Seven years on from their previous album, pianist Neil Cowley’s trio returns, sounding strong and unified. The piano is the main voice, of course, but this is a group effort, with Cowley and double bassist Rex Horan threading figures and lines together over drummer Evan Jenkins’ variously insistent or relaxed (but always steady) presence.

Cowley has never pursued the conventional jazz-piano-trio melody-solos-melody format and there are times when his music, with its repetitive motifs, feels unresolved, even episodic as a result. The title (and final) track here is a mite anticlimactic. That apart, though, Cowley is a master of mood, and on cuts such as the determinedly slow-paced, aptly named ‘Brood’ and the more swashbuckling, carefree ‘Shoop’, Cowley incorporates a songwriter’s style of development. On the latter piece, with its joyous build-up, it’s almost as if the trio is playing in anticipation of Adele showing up to record a vocal (Cowley provided keyboards on her mega-hit ‘Rolling In The Deep’).

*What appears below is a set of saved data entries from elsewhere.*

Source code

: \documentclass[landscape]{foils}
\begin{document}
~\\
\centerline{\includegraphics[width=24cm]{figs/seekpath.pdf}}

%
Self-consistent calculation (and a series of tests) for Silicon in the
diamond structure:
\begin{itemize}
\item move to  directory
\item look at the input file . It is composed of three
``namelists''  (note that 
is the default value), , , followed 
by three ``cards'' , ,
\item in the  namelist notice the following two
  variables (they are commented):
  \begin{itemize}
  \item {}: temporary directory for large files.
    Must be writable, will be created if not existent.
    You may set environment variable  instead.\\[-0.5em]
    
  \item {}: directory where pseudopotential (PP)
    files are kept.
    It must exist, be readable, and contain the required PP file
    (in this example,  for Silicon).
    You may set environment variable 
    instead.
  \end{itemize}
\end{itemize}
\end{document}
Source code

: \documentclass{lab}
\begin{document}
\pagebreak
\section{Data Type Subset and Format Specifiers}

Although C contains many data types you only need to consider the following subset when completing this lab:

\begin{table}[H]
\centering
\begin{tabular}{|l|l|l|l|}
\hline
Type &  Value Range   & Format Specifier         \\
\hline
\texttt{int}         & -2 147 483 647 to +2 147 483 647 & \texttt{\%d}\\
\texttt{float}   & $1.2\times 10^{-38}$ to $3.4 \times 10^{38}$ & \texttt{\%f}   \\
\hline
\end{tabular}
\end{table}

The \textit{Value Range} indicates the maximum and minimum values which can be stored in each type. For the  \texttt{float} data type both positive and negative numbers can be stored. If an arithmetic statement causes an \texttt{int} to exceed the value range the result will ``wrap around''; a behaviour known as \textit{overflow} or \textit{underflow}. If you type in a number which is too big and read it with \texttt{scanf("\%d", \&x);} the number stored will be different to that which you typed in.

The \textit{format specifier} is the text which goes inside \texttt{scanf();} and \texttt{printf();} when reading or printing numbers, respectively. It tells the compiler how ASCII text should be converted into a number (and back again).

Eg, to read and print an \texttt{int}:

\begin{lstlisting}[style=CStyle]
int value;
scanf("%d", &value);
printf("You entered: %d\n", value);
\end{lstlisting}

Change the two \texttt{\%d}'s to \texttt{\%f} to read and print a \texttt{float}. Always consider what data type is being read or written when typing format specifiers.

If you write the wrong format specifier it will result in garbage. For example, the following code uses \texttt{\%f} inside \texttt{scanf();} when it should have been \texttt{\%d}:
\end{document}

Elsewhere, there is a sense of longing on ‘Photo Box’, where the simple, elegant melody depicts a nostalgic look through the box’s contents, and on ‘V&A’, Cowley’s arpeggiated progression suggests an art gallery visitor’s varying responses to the exhibits: now amused, now moved, now grandly impressed. As well as the acoustic instruments, subtly introduced electronic effects add to the atmosphere and personality of the music, with voices from a radio skipping through the stations accompanying the confiding ‘Those Claws’ and mysterious colourings fading in and out of ‘Father Daughter’.

Overall, Entity exudes control and restraint. Cowley has a lovely touch and, free of the bombast that can feature in the trio’s live performance, this album reveals a composer creating music that’s understated but still varied in colour and character.

Entity is released by Hide Inside Records on Friday 20 September; main picture: Tom Barnes.